French President Emmanuel Macron angrily recalled France’s ambassadors to Washington and Canberra, while leaving its ambassador in London to spite the UK by implying that the British role in the new deal is so small that it lies beneath the Élysée’s notice.
French anger is understandable.
The inescapable interpretation is that France, and by broader implication a European Union that no longer includes the UK, is strategically and militarily less important in the face of a still powerful America committed to a "Pivot to Asia" and a revitalized "Global Britain" drawing closer to the United States.
Intolerable to Old Europe’s sensibilities, this fundamentally imperils the project of an idealized but deeply troubled "ever closer union" whose proponents envision it as one of several powers in a multipolar world that they hope might operate somewhat like post-Napoleonic 19th century Europe.
Losing the submarine deal at what appears to have been only a few hours’ notice obviously ground salt into the wound.

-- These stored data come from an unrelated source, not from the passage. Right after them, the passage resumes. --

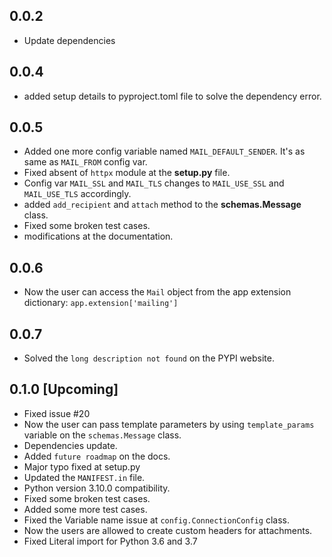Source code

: ## 0.0.2 
- Update dependencies

## 0.0.4
- added setup details to pyproject.toml file to solve the dependency error.

## 0.0.5
- Added one more config variable named `MAIL_DEFAULT_SENDER`. It's as same as `MAIL_FROM` config var.
- Fixed absent of `httpx` module at the __setup.py__ file.
- Config var `MAIL_SSL` and `MAIL_TLS` changes to `MAIL_USE_SSL` and `MAIL_USE_TLS` accordingly.
- added `add_recipient` and `attach` method to the __schemas.Message__ class.
- Fixed some broken test cases.
- modifications at the documentation.

## 0.0.6
- Now the user can access the `Mail` object from the app extension dictionary: `app.extension['mailing']`

## 0.0.7
- Solved the `long description not found` on the PYPI website.

## 0.1.0 [Upcoming]
- Fixed issue #20 
- Now the user can pass template parameters by using `template_params` variable on the `schemas.Message` class.
- Dependencies update.
- Added `future roadmap` on the docs.
- Major typo fixed at setup.py
- Updated the `MANIFEST.in` file.
- Python version 3.10.0 compatibility. 
- Fixed some broken test cases.
- Added some more test cases.
- Fixed the Variable name issue at `config.ConnectionConfig` class.
- Now the users are allowed to create custom headers for attachments.
- Fixed Literal import for Python 3.6 and 3.7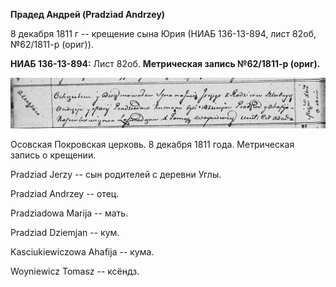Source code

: **Прадед Андрей (Pradziad Andrzey)**

8 декабря 1811 г -- крещение сына Юрия (НИАБ 136-13-894, лист 82об,
№62/1811-р (ориг)).

**НИАБ 136-13-894:** Лист 82об. **Метрическая запись №62/1811-р
(ориг).**

![](./media/6976c29a7a298cc139f5ea9cb604b90a92943596.png)

Осовская Покровская церковь. 8 декабря 1811 года. Метрическая запись о
крещении.

Pradziad Jerzy -- сын родителей с деревни Углы.

Pradziad Andrzey -- отец.

Pradziadowa Marija -- мать.

Pradziad Dziemjan -- кум.

Kasciukiewiczowa Ahafija -- кума.

Woyniewicz Tomasz -- ксёндз.
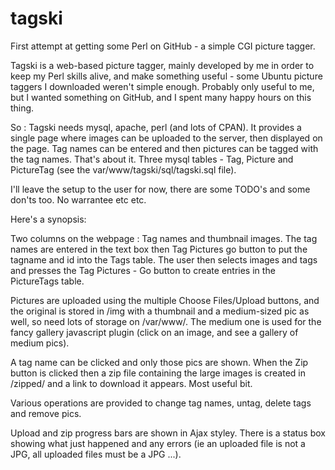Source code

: # tagski
First attempt at getting some Perl on GitHub - a simple CGI picture tagger.

Tagski is a web-based picture tagger, mainly developed by me in order to keep my Perl skills alive, and make something useful -  some Ubuntu picture taggers I downloaded weren't simple enough.  Probably only useful to me, but I wanted something on GitHub, and I spent many happy hours on this thing.

So : Tagski needs mysql, apache, perl (and lots of CPAN).  It provides a single page where images can be uploaded to the server, then displayed on the page.  Tag names can be entered and then pictures can be tagged with the tag names.  That's about it.  Three mysql tables - Tag, Picture and PictureTag (see the var/www/tagski/sql/tagski.sql file).

I'll leave the setup to the user for now, there are some TODO's and some don'ts too. No warrantee etc etc.

Here's a synopsis:

Two columns on the webpage : Tag names and thumbnail images.  The tag names are
entered in the text box then Tag Pictures go button to put the tagname and id
into the Tags table.  The user then selects images and tags and presses the Tag
Pictures - Go button to create entries in the PictureTags table.

Pictures are uploaded using the multiple Choose Files/Upload buttons, and
the original is stored in /img with a thumbnail and a medium-sized pic as well,
so need lots of storage on /var/www/.  The medium one is used for the fancy
gallery javascript plugin (click on an image, and see a gallery of medium pics).

A tag name can be clicked and only those pics are shown.  When the Zip button is clicked
then a zip file containing the large images is created in /zipped/ and a link to download it appears.  Most useful bit.

Various operations are provided to change tag names, untag, delete tags and
remove pics.

Upload and zip progress bars are shown in Ajax styley.  There is a status box
showing what just happened and any errors (ie an uploaded file is not a JPG,
all uploaded files must be a JPG ...).


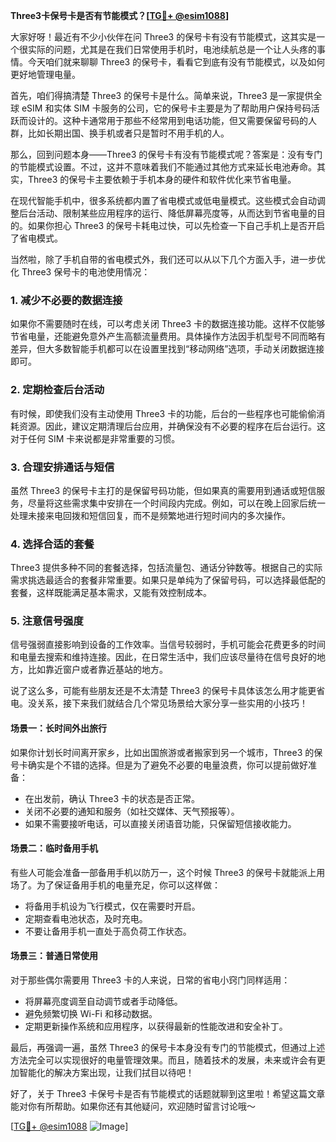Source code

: **Three3卡保号卡是否有节能模式？[[TG💪+ @esim1088](https://t.me/s/esim1088)]**

大家好呀！最近有不少小伙伴在问 Three3 的保号卡有没有节能模式，这其实是一个很实际的问题，尤其是在我们日常使用手机时，电池续航总是一个让人头疼的事情。今天咱们就来聊聊 Three3 的保号卡，看看它到底有没有节能模式，以及如何更好地管理电量。

首先，咱们得搞清楚 Three3 的保号卡是什么。简单来说，Three3 是一家提供全球 eSIM 和实体 SIM 卡服务的公司，它的保号卡主要是为了帮助用户保持号码活跃而设计的。这种卡通常用于那些不经常用到电话功能，但又需要保留号码的人群，比如长期出国、换手机或者只是暂时不用手机的人。

那么，回到问题本身——Three3 的保号卡有没有节能模式呢？答案是：没有专门的节能模式设置。不过，这并不意味着我们不能通过其他方式来延长电池寿命。其实，Three3 的保号卡主要依赖于手机本身的硬件和软件优化来节省电量。

在现代智能手机中，很多系统都内置了省电模式或低电量模式。这些模式会自动调整后台活动、限制某些应用程序的运行、降低屏幕亮度等，从而达到节省电量的目的。如果你担心 Three3 的保号卡耗电过快，可以先检查一下自己手机上是否开启了省电模式。

当然啦，除了手机自带的省电模式外，我们还可以从以下几个方面入手，进一步优化 Three3 保号卡的电池使用情况：

### 1. **减少不必要的数据连接**
   如果你不需要随时在线，可以考虑关闭 Three3 卡的数据连接功能。这样不仅能够节省电量，还能避免意外产生高额流量费用。具体操作方法因手机型号不同而略有差异，但大多数智能手机都可以在设置里找到“移动网络”选项，手动关闭数据连接即可。

### 2. **定期检查后台活动**
   有时候，即使我们没有主动使用 Three3 卡的功能，后台的一些程序也可能偷偷消耗资源。因此，建议定期清理后台应用，并确保没有不必要的程序在后台运行。这对于任何 SIM 卡来说都是非常重要的习惯。

### 3. **合理安排通话与短信**
   虽然 Three3 的保号卡主打的是保留号码功能，但如果真的需要用到通话或短信服务，尽量将这些需求集中安排在一个时间段内完成。例如，可以在晚上回家后统一处理未接来电回拨和短信回复，而不是频繁地进行短时间内的多次操作。

### 4. **选择合适的套餐**
   Three3 提供多种不同的套餐选择，包括流量包、通话分钟数等。根据自己的实际需求挑选最适合的套餐非常重要。如果只是单纯为了保留号码，可以选择最低配的套餐，这样既能满足基本需求，又能有效控制成本。

### 5. **注意信号强度**
   信号强弱直接影响到设备的工作效率。当信号较弱时，手机可能会花费更多的时间和电量去搜索和维持连接。因此，在日常生活中，我们应该尽量待在信号良好的地方，比如靠近窗户或者靠近基站的地方。

说了这么多，可能有些朋友还是不太清楚 Three3 的保号卡具体该怎么用才能更省电。没关系，接下来我们就结合几个常见场景给大家分享一些实用的小技巧！

#### 场景一：长时间外出旅行
如果你计划长时间离开家乡，比如出国旅游或者搬家到另一个城市，Three3 的保号卡确实是个不错的选择。但是为了避免不必要的电量浪费，你可以提前做好准备：
- 在出发前，确认 Three3 卡的状态是否正常。
- 关闭不必要的通知和服务（如社交媒体、天气预报等）。
- 如果不需要接听电话，可以直接关闭语音功能，只保留短信接收能力。

#### 场景二：临时备用手机
有些人可能会准备一部备用手机以防万一，这个时候 Three3 的保号卡就能派上用场了。为了保证备用手机的电量充足，你可以这样做：
- 将备用手机设为飞行模式，仅在需要时开启。
- 定期查看电池状态，及时充电。
- 不要让备用手机一直处于高负荷工作状态。

#### 场景三：普通日常使用
对于那些偶尔需要用 Three3 卡的人来说，日常的省电小窍门同样适用：
- 将屏幕亮度调至自动调节或者手动降低。
- 避免频繁切换 Wi-Fi 和移动数据。
- 定期更新操作系统和应用程序，以获得最新的性能改进和安全补丁。

最后，再强调一遍，虽然 Three3 的保号卡本身没有专门的节能模式，但通过上述方法完全可以实现很好的电量管理效果。而且，随着技术的发展，未来或许会有更加智能化的解决方案出现，让我们拭目以待吧！

好了，关于 Three3 卡保号卡是否有节能模式的话题就聊到这里啦！希望这篇文章能对你有所帮助。如果你还有其他疑问，欢迎随时留言讨论哦～

[[TG💪+ @esim1088](https://t.me/s/esim1088) ![Image](https://i.postimg.cc/4NQfJmqS/Snipaste-2025-05-13-00-14-12.png)]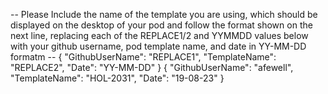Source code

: -- Please Include the name of the template you are using, which should be displayed on the desktop of your pod and follow the format shown on the next line, replacing each of the REPLACE1/2 and YYMMDD values below with your github username, pod template name, and date in YY-MM-DD formatm --
{ "GithubUserName": "REPLACE1", "TemplateName": "REPLACE2", "Date": "YY-MM-DD" }
{ "GithubUserName": "afewell", "TemplateName": "HOL-2031", "Date": "19-08-23" }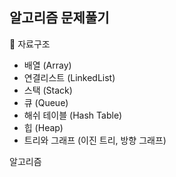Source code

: ## 알고리즘 문제풀기
  
  
📗 자료구조  
  - 배열 (Array)
  - 연결리스트 (LinkedList)  
  - 스택 (Stack)  
  - 큐 (Queue)  
  - 해쉬 테이블 (Hash Table)  
  - 힙 (Heap)  
  - 트리와 그래프 (이진 트리, 방향 그래프)  
    
알고리즘
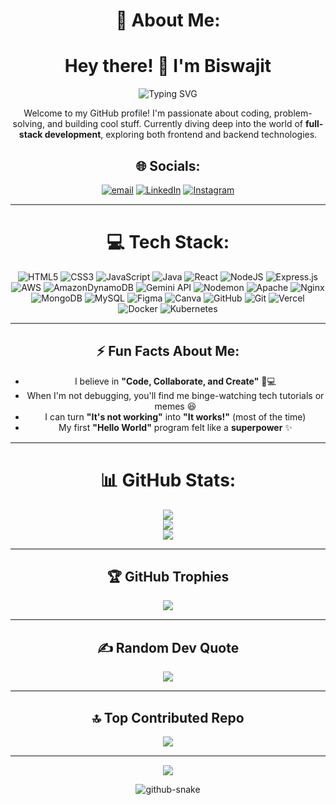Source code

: <div align="center">

# 💫 About Me:
# Hey there! 👋 I'm Biswajit  
<p align="center">
  <picture>
    <!-- White text for dark theme -->
    <source media="(prefers-color-scheme: dark)" srcset="https://readme-typing-svg.herokuapp.com?font=Roboto+Slab&size=30&weight=700&color=FFFFFF&center=true&vCenter=true&width=450&lines=Full-Stack+Developer;Cloud+DevOps+Enthusiast;Open+Source+Contributor">
    <!-- Black text for light theme -->
    <source media="(prefers-color-scheme: light)" srcset="https://readme-typing-svg.herokuapp.com?font=Roboto+Slab&size=30&weight=700&color=000000&center=true&vCenter=true&width=450&lines=Full-Stack+Developer;Cloud+DevOps+Enthusiast;Open+Source+Contributor">
    <!-- Fallback -->
    <img src="https://readme-typing-svg.herokuapp.com?font=Roboto+Slab&size=30&weight=700&color=000000&center=true&vCenter=true&width=450&lines=Full-Stack+Developer;Cloud+DevOps+Enthusiast;Open+Source+Contributor" alt="Typing SVG">
  </picture>
</p>

Welcome to my GitHub profile! I'm passionate about coding, problem-solving, and building cool stuff. Currently diving deep into the world of **full-stack development**, exploring both frontend and backend technologies.  

</div>
<div align="center">

## 🌐 Socials:
[![email](https://img.shields.io/badge/Email-D14836?logo=gmail&logoColor=white)](mailto:Biswajen50@gmail.com) 
[![LinkedIn](https://img.shields.io/badge/LinkedIn-%230077B5.svg?logo=linkedin&logoColor=white)](https://www.linkedin.com/in/biswajit-jena-817071307/) 
[![Instagram](https://img.shields.io/badge/Instagram-%23E4405F.svg?logo=Instagram&logoColor=white)](https://www.instagram.com/i_am_biswa_9321/)  
</div>

<hr style="height:2px;border-width:0;color:gray;background-color:gray">

<div align="center">

# 💻 Tech Stack:

![HTML5](https://img.shields.io/badge/html5-%23E34F26.svg?style=for-the-badge&logo=html5&logoColor=white)
![CSS3](https://img.shields.io/badge/css3-%231572B6.svg?style=for-the-badge&logo=css3&logoColor=white) 
![JavaScript](https://img.shields.io/badge/javascript-%23323330.svg?style=for-the-badge&logo=javascript&logoColor=%23F7DF1E) 
![Java](https://img.shields.io/badge/java-%23ED8B00.svg?style=for-the-badge&logo=openjdk&logoColor=white) 
![React](https://img.shields.io/badge/react-%2320232a.svg?style=for-the-badge&logo=react&logoColor=%2361DAFB) 
![NodeJS](https://img.shields.io/badge/node.js-6DA55F?style=for-the-badge&logo=node.js&logoColor=white) 
![Express.js](https://img.shields.io/badge/express.js-%23404d59.svg?style=for-the-badge&logo=express&logoColor=%2361DAFB) 
![AWS](https://img.shields.io/badge/AWS-%23FF9900.svg?style=for-the-badge&logo=amazon-aws&logoColor=white) 
![AmazonDynamoDB](https://img.shields.io/badge/Amazon%20DynamoDB-4053D6?style=for-the-badge&logo=Amazon%20DynamoDB&logoColor=white) 
![Gemini API](https://img.shields.io/badge/google%20gemini-%234285F4.svg?style=for-the-badge&logo=google-gemini&logoColor=white)
![Nodemon](https://img.shields.io/badge/NODEMON-%23323330.svg?style=for-the-badge&logo=nodemon&logoColor=%BBDEAD) 
![Apache](https://img.shields.io/badge/apache-%23D42029.svg?style=for-the-badge&logo=apache&logoColor=white) 
![Nginx](https://img.shields.io/badge/nginx-%23009639.svg?style=for-the-badge&logo=nginx&logoColor=white) 
![MongoDB](https://img.shields.io/badge/MongoDB-%234ea94b.svg?style=for-the-badge&logo=mongodb&logoColor=white) 
![MySQL](https://img.shields.io/badge/mysql-4479A1.svg?style=for-the-badge&logo=mysql&logoColor=white) 
![Figma](https://img.shields.io/badge/figma-%23F24E1E.svg?style=for-the-badge&logo=figma&logoColor=white) 
![Canva](https://img.shields.io/badge/Canva-%2300C4CC.svg?style=for-the-badge&logo=Canva&logoColor=white) 
![GitHub](https://img.shields.io/badge/github-%23121011.svg?style=for-the-badge&logo=github&logoColor=white) 
![Git](https://img.shields.io/badge/git-%23F05033.svg?style=for-the-badge&logo=git&logoColor=white) 
![Vercel](https://img.shields.io/badge/vercel-%23000000.svg?style=for-the-badge&logo=vercel&logoColor=white)
![Docker](https://img.shields.io/badge/docker-%230db7ed.svg?style=for-the-badge&logo=docker&logoColor=white) 
![Kubernetes](https://img.shields.io/badge/kubernetes-%23326ce5.svg?style=for-the-badge&logo=kubernetes&logoColor=white)

</div>
<hr style="height:2px;border-width:0;color:gray;background-color:gray">

<div align="center">

## ⚡ Fun Facts About Me:
- I believe in **"Code, Collaborate, and Create"** 🤝💻  
- When I'm not debugging, you'll find me binge-watching tech tutorials or memes 😆  
- I can turn **"It's not working"** into **"It works!"** (most of the time)  
- My first **"Hello World"** program felt like a **superpower** ✨   

</div>

<hr style="height:2px;border-width:0;color:gray;background-color:gray">

<div align="center">

# 📊 GitHub Stats:

![](https://github-readme-stats.vercel.app/api?username=Biswajena2004&theme=dark&hide_border=false&include_all_commits=false&count_private=false)<br/>
![](https://nirzak-streak-stats.vercel.app/?user=Biswajena2004&theme=dark&hide_border=false)<br/>
![](https://github-readme-stats.vercel.app/api/top-langs/?username=Biswajena2004&theme=dark&hide_border=false&include_all_commits=false&count_private=false&layout=compact)

</div>

<hr style="height:2px;border-width:0;color:gray;background-color:gray">

<div align="center">

## 🏆 GitHub Trophies

![](https://github-profile-trophy.vercel.app/?username=Biswajena2004&theme=radical&no-frame=false&no-bg=true&margin-w=4)

</div>

<hr style="height:2px;border-width:0;color:gray;background-color:gray">

<div align="center">

## ✍️ Random Dev Quote

![](https://quotes-github-readme.vercel.app/api?type=horizontal&theme=radical)

</div>

<hr style="height:2px;border-width:0;color:gray;background-color:gray">

<div align="center">

## 🔝 Top Contributed Repo

![](https://github-contributor-stats.vercel.app/api?username=Biswajena2004&limit=5&theme=dark&combine_all_yearly_contributions=true)

</div>

<hr style="height:2px;border-width:0;color:gray;background-color:gray">

<div align="center">

[![](https://visitcount.itsvg.in/api?id=SAFAL-MONDAL&icon=0&color=0)](https://visitcount.itsvg.in)

<!-- Proudly created with GPRM ( https://gprm.itsvg.in ) -->

<picture>
  <source media="(prefers-color-scheme: dark)" srcset="https://github.com/SAFAL-MONDAL/SAFAL-MONDAL/blob/output/github-snake-dark.svg" />
  <source media="(prefers-color-scheme: light)" srcset="https://github.com/SAFAL-MONDAL/SAFAL-MONDAL/blob/output/github-snake.svg" />
  <img alt="github-snake" src="https://github.com/SAFAL-MONDAL/SAFAL-MONDAL/blob/output/github-snake-dark.svg" />
</picture>

</div>
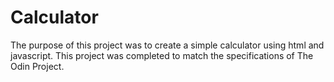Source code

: # Calculator
The purpose of this project was to create a simple calculator using html and javascript.
This project was completed to match the specifications of The Odin Project.
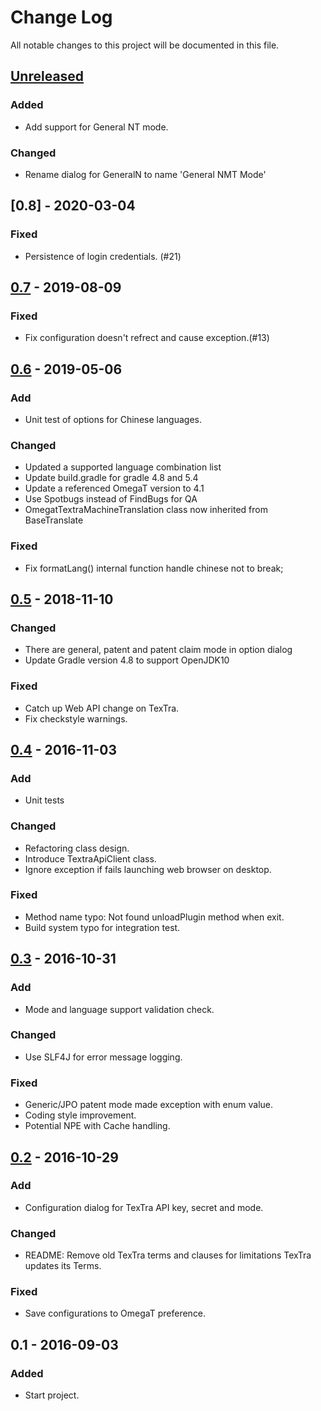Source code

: # Change Log
All notable changes to this project will be documented in this file.

## [Unreleased]

### Added
- Add support for General NT mode.

### Changed
- Rename dialog for GeneralN to name 'General NMT Mode'

## [0.8] - 2020-03-04

### Fixed
- Persistence of login credentials. (#21)

## [0.7] - 2019-08-09
### Fixed
- Fix configuration doesn't refrect and cause exception.(#13)

## [0.6] - 2019-05-06
### Add
- Unit test of options for Chinese languages.

### Changed
- Updated a supported language combination list
- Update build.gradle for gradle 4.8 and 5.4
- Update a referenced OmegaT version to 4.1
- Use Spotbugs instead of FindBugs for QA
- OmegatTextraMachineTranslation class now inherited from BaseTranslate

### Fixed
- Fix formatLang() internal function handle chinese not to break;

## [0.5] - 2018-11-10
### Changed
- There are general, patent and patent claim mode in option dialog
- Update Gradle version 4.8 to support OpenJDK10

### Fixed
- Catch up Web API change on TexTra.
- Fix checkstyle warnings.

## [0.4] - 2016-11-03
### Add
- Unit tests

### Changed
- Refactoring class design.
- Introduce TextraApiClient class.
- Ignore exception if fails launching web browser on desktop.

### Fixed
- Method name typo: Not found unloadPlugin method when exit.
- Build system typo for integration test.


## [0.3] - 2016-10-31
### Add
- Mode and language support validation check.

### Changed
- Use SLF4J for error message logging.

### Fixed
- Generic/JPO patent mode made exception with enum value.
- Coding style improvement.
- Potential NPE with Cache handling.


## [0.2] - 2016-10-29
### Add
- Configuration dialog for TexTra API key, secret and mode.

### Changed
- README: Remove old TexTra terms and clauses for limitations
  TexTra updates its Terms.

### Fixed
- Save configurations to OmegaT preference.


## 0.1 - 2016-09-03
### Added
- Start project.

[Unreleased]: https://github.com/miurahr/omegat-markdown-plugin/compare/v0.7...HEAD
[0.7]: https://github.com/miurahr/omegat-markdown-plugin/compare/v0.6...v0.7
[0.6]: https://github.com/miurahr/omegat-markdown-plugin/compare/v0.5...v0.6
[0.5]: https://github.com/miurahr/omegat-markdown-plugin/compare/v0.4...v0.5
[0.4]: https://github.com/miurahr/omegat-markdown-plugin/compare/v0.3...v0.4
[0.3]: https://github.com/miurahr/omegat-markdown-plugin/compare/v0.2...v0.3
[0.2]: https://github.com/miurahr/omegat-markdown-plugin/compare/v0.1...v0.2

Biden’s announcement of the new "AUKUS" alliance was characteristically clumsy — he appeared to forget Australian Prime Minister Scott Morrison’s name and stumblingly referred to him as "the man Down Under" and "pal" while announcing a major military alliance with his country.
As was the case in last month’s chaotic withdrawal from Afghanistan, key allies were not consulted in advance, and the world was astonished by an unwitting coup de théâtre that made Trumpian diplomacy seem staid.
By announcing the new alliance, Biden lent unwarranted credence to angry French accusations that the affair resulted from an American betrayal, even though Australia pulled out of the deal at its own initiative.
From the Anglo-American-Australian perspective, however, the military logic is unimpeachable.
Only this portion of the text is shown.